I have a very similar boat: 1972 Catalina 27 with Evinrude 9.9 mounted through a hole in the transom. Evinrude and Johnson are the same motor.
As you've described, my motor does not really turn; it has no tiller of its own. Control lines are run to the cockpit for throttle, gears, and starting. This is pretty convenient.
: in forward is fine, though a bit delayed like you'd expect. 15 hp would probably solve that.
Response in reverse is pretty bad, but you can learn to compensate. The motor will not tilt-lock in reverse, meaning a sudden burst of power in reverse will lift the motor out of the water (I have actually tilted it up into the halfway-up-locked position just by reversing). Turning to starboard, you need to take it easy, power for a while, then drop to neutral to steer. Turning to port you can keep the motor in gear as prop walk (yes, outboards do it too, especially since they have a longer moment arm) and wash over the rudder will help you; the Catalina 27 loves to spin clockwise in place at precisely the least convenient time.

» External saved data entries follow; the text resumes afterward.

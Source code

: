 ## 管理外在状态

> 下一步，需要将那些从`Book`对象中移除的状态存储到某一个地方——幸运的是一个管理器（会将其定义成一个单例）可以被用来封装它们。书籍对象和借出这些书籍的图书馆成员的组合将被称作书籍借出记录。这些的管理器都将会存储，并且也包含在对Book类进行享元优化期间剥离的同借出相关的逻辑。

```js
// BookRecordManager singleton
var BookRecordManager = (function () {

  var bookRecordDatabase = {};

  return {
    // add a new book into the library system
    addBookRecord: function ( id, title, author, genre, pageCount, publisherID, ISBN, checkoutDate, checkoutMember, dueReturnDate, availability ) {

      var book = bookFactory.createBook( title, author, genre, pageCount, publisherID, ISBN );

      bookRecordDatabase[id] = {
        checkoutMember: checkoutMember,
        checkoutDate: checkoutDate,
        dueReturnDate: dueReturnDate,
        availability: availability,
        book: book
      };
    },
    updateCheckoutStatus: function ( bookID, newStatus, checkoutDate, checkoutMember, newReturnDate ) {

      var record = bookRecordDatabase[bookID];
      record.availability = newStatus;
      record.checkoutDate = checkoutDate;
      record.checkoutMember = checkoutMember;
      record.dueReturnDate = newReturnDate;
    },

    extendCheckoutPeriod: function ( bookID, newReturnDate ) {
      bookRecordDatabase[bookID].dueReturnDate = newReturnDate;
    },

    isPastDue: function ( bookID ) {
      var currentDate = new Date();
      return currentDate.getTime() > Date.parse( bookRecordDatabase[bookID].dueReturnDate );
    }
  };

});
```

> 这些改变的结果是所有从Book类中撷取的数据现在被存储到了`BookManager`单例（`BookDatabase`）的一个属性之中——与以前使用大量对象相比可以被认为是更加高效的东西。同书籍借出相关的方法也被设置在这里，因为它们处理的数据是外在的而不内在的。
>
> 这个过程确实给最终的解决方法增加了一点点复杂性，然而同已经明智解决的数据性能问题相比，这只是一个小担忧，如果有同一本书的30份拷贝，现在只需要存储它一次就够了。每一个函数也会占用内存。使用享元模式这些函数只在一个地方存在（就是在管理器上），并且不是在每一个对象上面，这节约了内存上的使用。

The response is such that docking and undocking in any kind of cross wind is always a major event, and I'm really not comfortable doing it alone after two years of practice.
: I have never gone over 5 knots with this motor. If you expect to fight a 5-knot current, expect to be waiting the current to go away.
: the motor is basically useless in a real sea; if you hit any weather, forget about getting help from the motor. I could barely bring the bow through the wind in 25-30 knots and and 4-6 foot seas. Do not expect the motor to be useful in "the ocean".
However, I plan to head to the outside of Vancouver Island this summer; I'll let you know how it performs
I have had to replace the starter motor on my Evinrude, a 1990, as well as repair some corrosion (or maybe erosion) in the cooling system. I'm currently getting some grief from the fuel system... probably not too unusual for a motor of that age, but be prepared to do some basic maintenance on such an old motor. Otherwise it's been fairly reliable.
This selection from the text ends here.